== THE PROBLEM ==
Every line below from the one containing "- ✅ Real-time" through the one containing "### 🔐 Auth Flow" must be transcribed exactly. Omit all lines outside that stretch.

Content starts

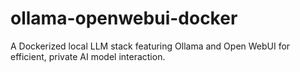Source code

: # ollama-openwebui-docker
 A Dockerized local LLM stack featuring Ollama and Open WebUI for efficient, private AI model interaction.
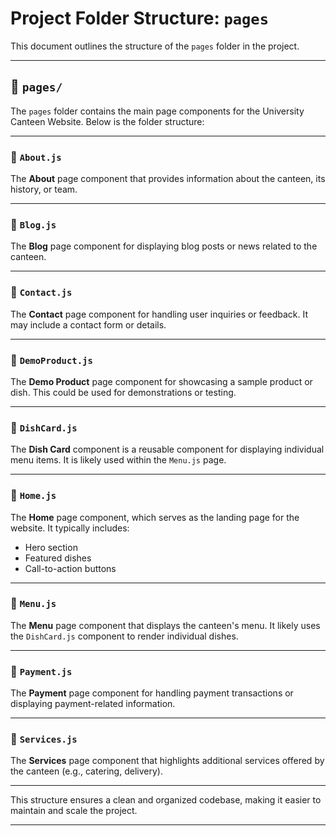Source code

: # Project Folder Structure: `pages`

This document outlines the structure of the `pages` folder in the project.

---

## 📁 `pages/`  
The `pages` folder contains the main page components for the University Canteen Website. Below is the folder structure:

---

### 📄 `About.js`  
The **About** page component that provides information about the canteen, its history, or team.

---

### 📄 `Blog.js`  
The **Blog** page component for displaying blog posts or news related to the canteen.

---

### 📄 `Contact.js`  
The **Contact** page component for handling user inquiries or feedback. It may include a contact form or details.

---

### 📄 `DemoProduct.js`  
The **Demo Product** page component for showcasing a sample product or dish. This could be used for demonstrations or testing.

---

### 📄 `DishCard.js`  
The **Dish Card** component is a reusable component for displaying individual menu items. It is likely used within the `Menu.js` page.

---

### 📄 `Home.js`  
The **Home** page component, which serves as the landing page for the website. It typically includes:
- Hero section
- Featured dishes
- Call-to-action buttons

---

### 📄 `Menu.js`  
The **Menu** page component that displays the canteen's menu. It likely uses the `DishCard.js` component to render individual dishes.

---

### 📄 `Payment.js`  
The **Payment** page component for handling payment transactions or displaying payment-related information.

---

### 📄 `Services.js`  
The **Services** page component that highlights additional services offered by the canteen (e.g., catering, delivery).

---

This structure ensures a clean and organized codebase, making it easier to maintain and scale the project.

---
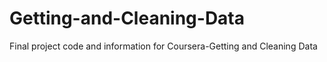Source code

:# Getting-and-Cleaning-Data
Final project code and information for Coursera-Getting and Cleaning Data
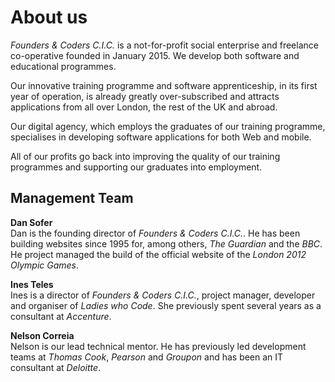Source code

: # About us

*Founders & Coders C.I.C.* is a not-for-profit social enterprise and freelance co-operative founded in January 2015. We develop both software and educational programmes. 

Our innovative training programme and software apprenticeship, in its first year of operation, is already greatly over-subscribed and attracts applications from all over London, the rest of  the UK and abroad.

Our digital agency, which employs the graduates of our training programme, specialises in developing software applications for both Web and mobile.

All of our profits go back into improving the quality of our training programmes and supporting our graduates into employment.

## Management Team

**Dan Sofer**    
Dan is the founding director of *Founders & Coders C.I.C.*. He has been building websites since 1995 for, among others, *The Guardian* and the *BBC*. He project managed the build of the official website of the *London 2012 Olympic Games*.

**Ines Teles**    
Ines is a director of *Founders & Coders C.I.C.*, project manager, developer and organiser of *Ladies who Code*. She previously spent several years as a consultant at *Accenture*. 

**Nelson Correia**    
Nelson is our lead technical mentor. He has previously led development teams at *Thomas Cook*, *Pearson* and *Groupon* and has been an IT consultant at *Deloitte*.
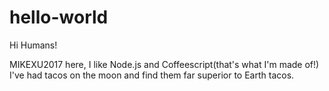 # hello-world

Hi Humans!

MIKEXU2017 here, I like Node.js and Coffeescript(that's what I'm made of!)
I've had tacos on the moon and find them far superior to Earth tacos.
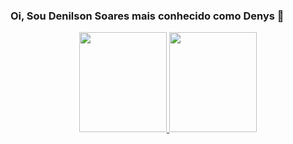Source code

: ### Oi, Sou Denilson Soares mais conhecido como Denys 👋

<div align="center">
  <a href="https://github.com/Denys-Dev">
  <img   width="140em" height="160em" src="https://github-readme-stats.vercel.app/api?username=denys-dev&show_icons=true&theme=dracula&include_all_commits=true&count_private=true"/>
  <img width="140em" height="160em" src="https://github-readme-stats.vercel.app/api/top-langs/?username=denys-dev&layout=compact&langs_count=7&theme=dracula"/>
</div>
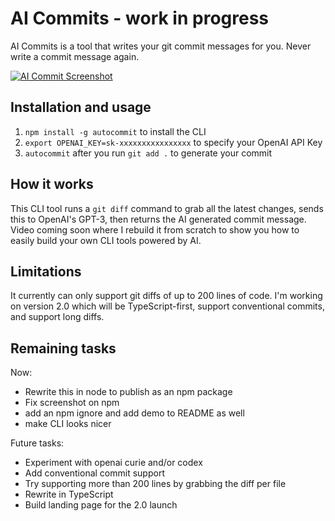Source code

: # AI Commits - work in progress

AI Commits is a tool that writes your git commit messages for you. Never write a commit message again.

[![AI Commit Screenshot](https://github.com/Nutlope/aicommits/blob/main/screenshot.png)](https://twitter.com/nutlope/status/1624646872890589184)

## Installation and usage

1. `npm install -g autocommit` to install the CLI
2. `export OPENAI_KEY=sk-xxxxxxxxxxxxxxxx` to specify your OpenAI API Key
3. `autocommit` after you run `git add .` to generate your commit

## How it works

This CLI tool runs a `git diff` command to grab all the latest changes, sends this to OpenAI's GPT-3, then returns the AI generated commit message. Video coming soon where I rebuild it from scratch to show you how to easily build your own CLI tools powered by AI.

## Limitations

It currently can only support git diffs of up to 200 lines of code. I'm working on version 2.0 which will be TypeScript-first, support conventional commits, and support long diffs.

## Remaining tasks

Now:

- Rewrite this in node to publish as an npm package
- Fix screenshot on npm
- add an npm ignore and add demo to README as well
- make CLI looks nicer

Future tasks:

- Experiment with openai curie and/or codex
- Add conventional commit support
- Try supporting more than 200 lines by grabbing the diff per file
- Rewrite in TypeScript
- Build landing page for the 2.0 launch
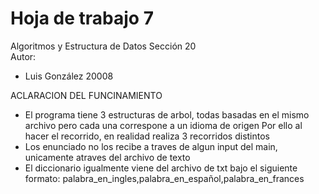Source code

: # Hoja de trabajo 7
Algoritmos y Estructura de Datos Sección 20  
Autor:
- Luis González 20008

ACLARACION DEL FUNCINAMIENTO

- El programa tiene 3 estructuras de arbol, todas basadas en el mismo archivo pero cada una correspone a un idioma de origen
   Por ello al hacer el recorrido, en realidad realiza 3  recorridos distintos
- Los enunciado no los recibe a traves de algun input del main, unicamente atraves del archivo de texto
- El diccionario igualmente viene del archivo de txt bajo el siguiente formato:
   palabra_en_ingles,palabra_en_español,palabra_en_frances
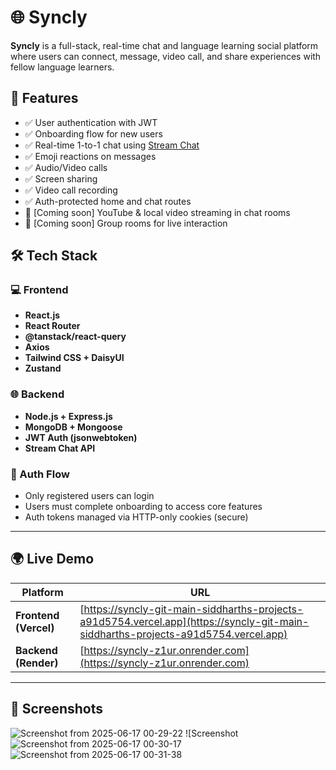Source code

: # 🌐 Syncly

**Syncly** is a full-stack, real-time chat and language learning social platform where users can connect, message, video call, and share experiences with fellow language learners.

## 🚀 Features

- ✅ User authentication with JWT
- ✅ Onboarding flow for new users
- ✅ Real-time 1-to-1 chat using [Stream Chat](https://getstream.io/)
- ✅ Emoji reactions on messages
- ✅ Audio/Video calls
- ✅ Screen sharing
- ✅ Video call recording
- ✅ Auth-protected home and chat routes
- 🚧 [Coming soon] YouTube & local video streaming in chat rooms
- 🚧 [Coming soon] Group rooms for live interaction

## 🛠️ Tech Stack

### 💻 Frontend
- **React.js**
- **React Router**
- **@tanstack/react-query**
- **Axios**
- **Tailwind CSS + DaisyUI**
- **Zustand**

### 🌐 Backend
- **Node.js + Express.js**
- **MongoDB + Mongoose**
- **JWT Auth (jsonwebtoken)**
- **Stream Chat API**
  

### 🔐 Auth Flow
- Only registered users can login
- Users must complete onboarding to access core features
- Auth tokens managed via HTTP-only cookies (secure)

---

## 🌍 Live Demo

| Platform | URL |
|---------|-----|
| **Frontend (Vercel)** | [https://syncly-git-main-siddharths-projects-a91d5754.vercel.app](https://syncly-git-main-siddharths-projects-a91d5754.vercel.app) |
| **Backend (Render)** | [https://syncly-z1ur.onrender.com](https://syncly-z1ur.onrender.com) |

---

## 📸 Screenshots

![Screenshot from 2025-06-17 00-29-22](https://github.com/user-attachments/assets/3ba98232-0e28-4988-a73c-f26f7048e1db)
![Screenshot![Screenshot from 2025-06-17 00-30-17](https://github.com/user-attachments/assets/2b02fe4a-9cfa-456c-a002-c7adc33ad2aa)
![Screenshot from 2025-06-17 00-31-38](https://github.com/user-attachments/assets/7c56b5e5-403b-4b5c-8ed5-9ba50881d721)



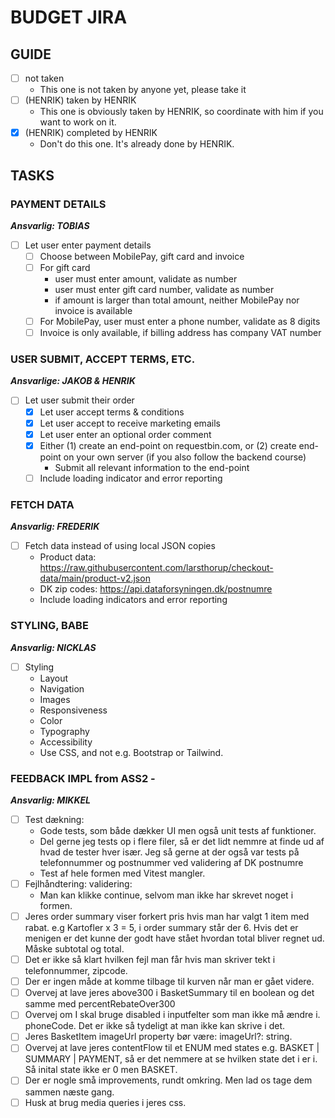 # BUDGET JIRA

## GUIDE

- [ ] not taken
	- This one is not taken by anyone yet, please take it
- [ ] (HENRIK) taken by HENRIK
	- This one is obviously taken by HENRIK, so coordinate with him if you want to work on it.
- [x] (HENRIK) completed by HENRIK
	- Don't do this one. It's already done by HENRIK.

## TASKS
### PAYMENT DETAILS
***Ansvarlig: TOBIAS***

- [ ] Let user enter payment details
  - [ ] Choose between MobilePay, gift card and invoice
  - [ ] For gift card
    - user must enter amount, validate as number
    - user must enter gift card number, validate as number
    - if amount is larger than total amount, neither MobilePay nor invoice is available
  - [ ] For MobilePay, user must enter a phone number, validate as 8 digits
  - [ ] Invoice is only available, if billing address has company VAT number

### USER SUBMIT, ACCEPT TERMS, ETC.
***Ansvarlige: JAKOB & HENRIK***

- [ ] Let user submit their order
  - [x] Let user accept terms & conditions
  - [x] Let user accept to receive marketing emails
  - [x] Let user enter an optional order comment
  - [x] Either (1) create an end-point on requestbin.com, or (2) create end-point on your own server (if you also follow the backend course)
      - Submit all relevant information to the end-point
  - [ ] Include loading indicator and error reporting

### FETCH DATA
***Ansvarlig: FREDERIK***

- [ ] Fetch data instead of using local JSON copies
  -  Product data: https://raw.githubusercontent.com/larsthorup/checkout-data/main/product-v2.json
  -  DK zip codes: https://api.dataforsyningen.dk/postnumre
  -  Include loading indicators and error reporting
 
### STYLING, BABE
***Ansvarlig: NICKLAS***


- [ ] Styling
  - Layout
  - Navigation
  - Images
  - Responsiveness
  - Color
  - Typography
  - Accessibility
  - Use CSS, and not e.g. Bootstrap or Tailwind.

### FEEDBACK IMPL from ASS2 - 
***Ansvarlig: MIKKEL***


- [ ] Test dækning:
	- Gode tests, som både dækker UI men også unit tests af funktioner.
	- Del gerne jeg tests op i flere filer, så er det lidt nemmre at finde ud af hvad de tester hver især. Jeg så gerne at der også var tests på telefonnummer og postnummer ved validering af DK postnumre
	- Test af hele formen med Vitest mangler.
- [ ] Fejlhåndtering: validering:
    - Man kan klikke continue, selvom man ikke har skrevet noget i formen.
- [ ] Jeres order summary viser forkert pris hvis man har valgt 1 item med rabat. e.g Kartofler x 3 = 5, i order summary står der 6. Hvis det er menigen er det kunne der godt have stået hvordan total bliver regnet ud.  Måske subtotal og total.
- [ ] Det er ikke så klart hvilken fejl man får hvis man skriver tekt i telefonnummer, zipcode.
- [ ] Der er ingen måde at komme tilbage til kurven når man er gået videre.
- [ ] Overvej at lave jeres above300 i BasketSummary til en boolean og det samme med percentRebateOver300
- [ ] Overvej om I skal bruge disabled i inputfelter som man ikke må ændre i. phoneCode. Det er ikke så tydeligt at man ikke kan skrive i det.
- [ ] Jeres BasketItem imageUrl property bør være: imageUrl?: string.
- [ ] Overvej at lave jeres contentFlow til et ENUM med states e.g. BASKET | SUMMARY | PAYMENT, så er det nemmere at se hvilken state det i er i. Så inital state ikke er 0 men BASKET.
- [ ] Der er nogle små improvements, rundt omkring. Men lad os tage dem sammen næste gang.
- [ ] Husk at brug media queries i jeres css.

Content ends

== FINAL ANSWER ==
- ✅ Real-time 1-to-1 chat using [Stream Chat](https://getstream.io/)
- ✅ Emoji reactions on messages
- ✅ Audio/Video calls
- ✅ Screen sharing
- ✅ Video call recording
- ✅ Auth-protected home and chat routes
- 🚧 [Coming soon] YouTube & local video streaming in chat rooms
- 🚧 [Coming soon] Group rooms for live interaction

## 🛠️ Tech Stack

### 💻 Frontend
- **React.js**
- **React Router**
- **@tanstack/react-query**
- **Axios**
- **Tailwind CSS + DaisyUI**
- **Zustand**

### 🌐 Backend
- **Node.js + Express.js**
- **MongoDB + Mongoose**
- **JWT Auth (jsonwebtoken)**
- **Stream Chat API**
  

### 🔐 Auth Flow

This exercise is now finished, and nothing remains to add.